## WHAT IS REQUIRED
Beneath this line is the data. Output exactly the lines from the line with "2021-12-26 19:02:00 ->" to the line with "2021-12-26 20:56:00 ->", both ends included, and nothing more.

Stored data
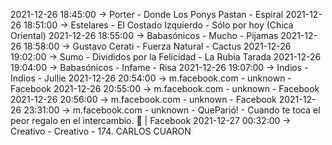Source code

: 2021-12-26 18:45:00 -> Porter - Donde Los Ponys Pastan - Espiral
2021-12-26 18:51:00 -> Estelares - El Costado Izquierdo - Sólo por hoy (Chica Oriental)
2021-12-26 18:55:00 -> Babasónicos - Mucho - Pijamas
2021-12-26 18:58:00 -> Gustavo Cerati - Fuerza Natural - Cactus
2021-12-26 19:02:00 -> Sumo - Divididos por la Felicidad - La Rubia Tarada
2021-12-26 19:04:00 -> Babasónicos - Infame - Risa
2021-12-26 19:07:00 -> Indios - Indios - Jullie
2021-12-26 20:54:00 -> m.facebook.com - unknown - Facebook
2021-12-26 20:55:00 -> m.facebook.com - unknown - Facebook
2021-12-26 20:56:00 -> m.facebook.com - unknown - Facebook
2021-12-26 23:31:00 -> m.facebook.com - unknown - QueParió! - Cuando te toca el peor regalo en el intercambio. 🎁 | Facebook
2021-12-27 00:32:00 -> Creativo - Creativo - 174. CARLOS CUARON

## OUTPUT OF THE TASK
2021-12-26 19:02:00 -> Sumo - Divididos por la Felicidad - La Rubia Tarada
2021-12-26 19:04:00 -> Babasónicos - Infame - Risa
2021-12-26 19:07:00 -> Indios - Indios - Jullie
2021-12-26 20:54:00 -> m.facebook.com - unknown - Facebook
2021-12-26 20:55:00 -> m.facebook.com - unknown - Facebook
2021-12-26 20:56:00 -> m.facebook.com - unknown - Facebook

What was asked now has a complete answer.